On 05/03/2025 15.32, arthur@xxxxxxxxxxxxxxx wrote:
From: Arthur Fabre <afabre@xxxxxxxxxxxxxx>
When inserting or deleting traits, we need to move any subsequent
traits over.
Replace it with an inline implementation to avoid the function call
overhead. This is especially expensive on AMD with SRSO.
In practice we shouldn't have too much data to move around, and we're
naturally limited to 238 bytes max, so a dumb implementation should
hopefully be fast enough.
Jesper Brouer kindly ran benchmarks on real hardware with three configs:
- Intel: E5-1650 v4
- AMD SRSO: 9684X SRSO
- AMD IBPB: 9684X SRSO=IBPB
Intel AMD IBPB AMD SRSO
xdp-trait-get 5.530 3.901 9.188 (ns/op)
xdp-trait-set 7.538 4.941 10.050 (ns/op)
xdp-trait-move 14.245 8.865 14.834 (ns/op)

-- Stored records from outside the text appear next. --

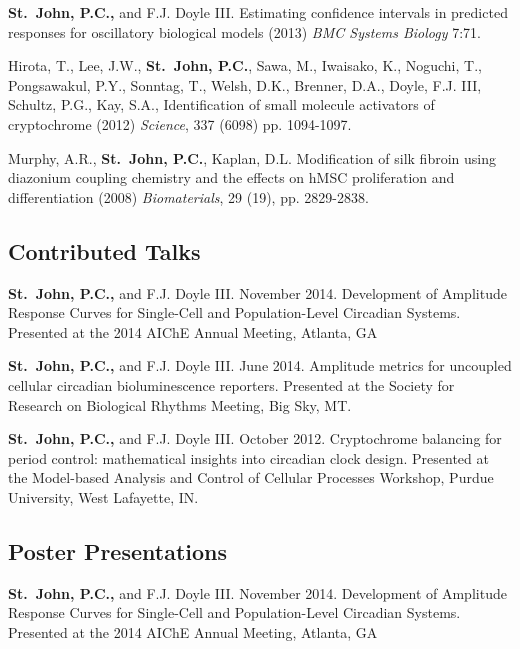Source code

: {{\bfseries St.\ John, P.C.,} and F.J. Doyle III. Estimating confidence intervals in predicted responses for oscillatory biological models (2013) {\itshape BMC Systems Biology} 7:71.
 
Hirota, T., Lee, J.W., {\bfseries St.\ John, P.C.}, Sawa, M., Iwaisako, K.,
Noguchi, T., Pongsawakul, P.Y., Sonntag, T., Welsh, D.K., Brenner, D.A., Doyle,
F.J. III, Schultz, P.G., Kay, S.A.,  Identification of small molecule
activators of cryptochrome (2012) {\itshape Science}, 337 (6098) pp. 1094-1097.

Murphy, A.R., {\bf St.\ John, P.C.}, Kaplan, D.L. Modification of silk fibroin using diazonium coupling chemistry and the effects on hMSC proliferation and differentiation (2008) {\em Biomaterials}, 29 (19), pp. 2829-2838.  

\subsection*{Contributed Talks}
{\bfseries St.\ John, P.C.,} and F.J. Doyle III. November 2014. Development of Amplitude Response Curves for Single-Cell and Population-Level Circadian Systems. Presented at the 2014 AIChE Annual Meeting, Atlanta, GA


{\bfseries St.\ John, P.C.,} and F.J. Doyle III. June 2014. Amplitude metrics for uncoupled cellular circadian bioluminescence reporters. Presented at the Society for Research on Biological Rhythms Meeting, Big Sky, MT.

{\bfseries St.\ John, P.C.,} and F.J. Doyle III. October 2012. Cryptochrome balancing for period control: mathematical insights into circadian clock design. Presented at the Model-based Analysis and Control of Cellular Processes Workshop, Purdue University, West Lafayette, IN.

\subsection*{Poster Presentations}
{\bfseries St.\ John, P.C.,} and F.J. Doyle III. November 2014. Development of Amplitude Response Curves for Single-Cell and Population-Level Circadian Systems. Presented at the 2014 AIChE Annual Meeting, Atlanta, GA

}

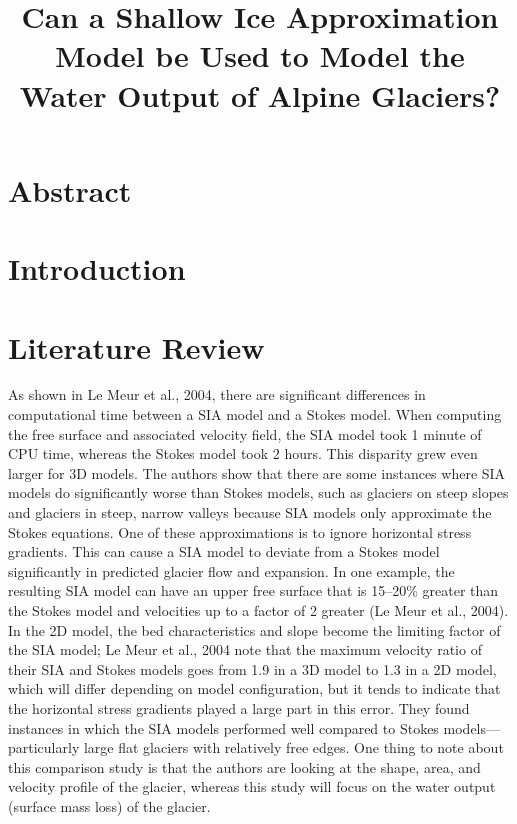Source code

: \documentclass{article}
\title{Can a Shallow Ice Approximation Model be Used to Model the Water Output of Alpine Glaciers?}
\author{}
\date{}
\begin{document}
\maketitle

\section*{Abstract}

\section{Introduction}

\section{Literature Review}
    As shown in Le Meur et al., 2004, there are significant differences in computational time between a SIA model and a Stokes model. When 
computing the free surface and associated velocity field, the SIA model took 1 minute of CPU time, whereas the Stokes model took 2 hours. 
This disparity grew even larger for 3D models. The authors show that there are some instances where SIA models do significantly worse than 
Stokes models, such as glaciers on steep slopes and glaciers in steep, narrow valleys because SIA models only approximate the Stokes 
equations. One of these approximations is to ignore horizontal stress gradients. This can cause a SIA model to deviate from a Stokes model 
significantly in predicted glacier flow and expansion. In one example, the resulting SIA model can have an upper free surface that is 
15--20\% greater than the Stokes model and velocities up to a factor of 2 greater (Le Meur et al., 2004). In the 2D model, the bed 
characteristics and slope become the limiting factor of the SIA model; Le Meur et al., 2004 note that the maximum velocity ratio of their 
SIA and Stokes models goes from 1.9 in a 3D model to 1.3 in a 2D model, which will differ depending on model configuration, but it tends to 
indicate that the horizontal stress gradients played a large part in this error. They found instances in which the SIA models performed well 
compared to Stokes models---particularly large flat glaciers with relatively free edges. One thing to note about this comparison study is 
that the authors are looking at the shape, area, and velocity profile of the glacier, whereas this study will focus on the water output 
(surface mass loss) of the glacier.
\end{document}

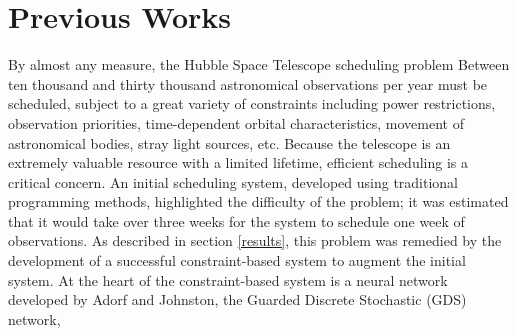 \documentclass[twoside,12pt,titlepage,a4paper]{article}
\begin{document}


\section{Previous Works}
\label{network}





By almost any measure, the Hubble Space Telescope scheduling problem
Between ten thousand and thirty thousand 
astronomical observations per year must be scheduled,
subject to a great
variety of constraints including
power restrictions, observation priorities,  
time-dependent orbital characteristics, 
movement of astronomical bodies, stray
light sources, etc. Because the telescope is an extremely
valuable resource with a limited lifetime, efficient scheduling
is a critical concern. An initial scheduling system, developed
using traditional programming methods,
highlighted the difficulty of the problem;
it was estimated that it would take over three
weeks for the system to schedule one
week of observations. As described in section \ref{results},
this problem was remedied by 
the development
of a successful constraint-based system to augment the initial system.
At the heart of the constraint-based system
is a neural network developed by Adorf and Johnston, 
the Guarded Discrete Stochastic (GDS) network,
\end{document}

function call 1.319 1.359 5.703 (ns/op)
indirect call 8.922 6.251 10.329 (ns/op)
I've done extensive *micro* bechmarking documented here:
- https://github.com/xdp-project/xdp-project/tree/main/areas/hints
- In traits0X_* files
The latest that corresponds to this patchset is in this file:
-
https://github.com/xdp-project/xdp-project/blob/main/areas/hints/traits07_bench-009.org
I've not done XDP_REDIRECT testing, which would likely show the bitfield
change in xdp_frame, that Olek pointed out.
--Jesper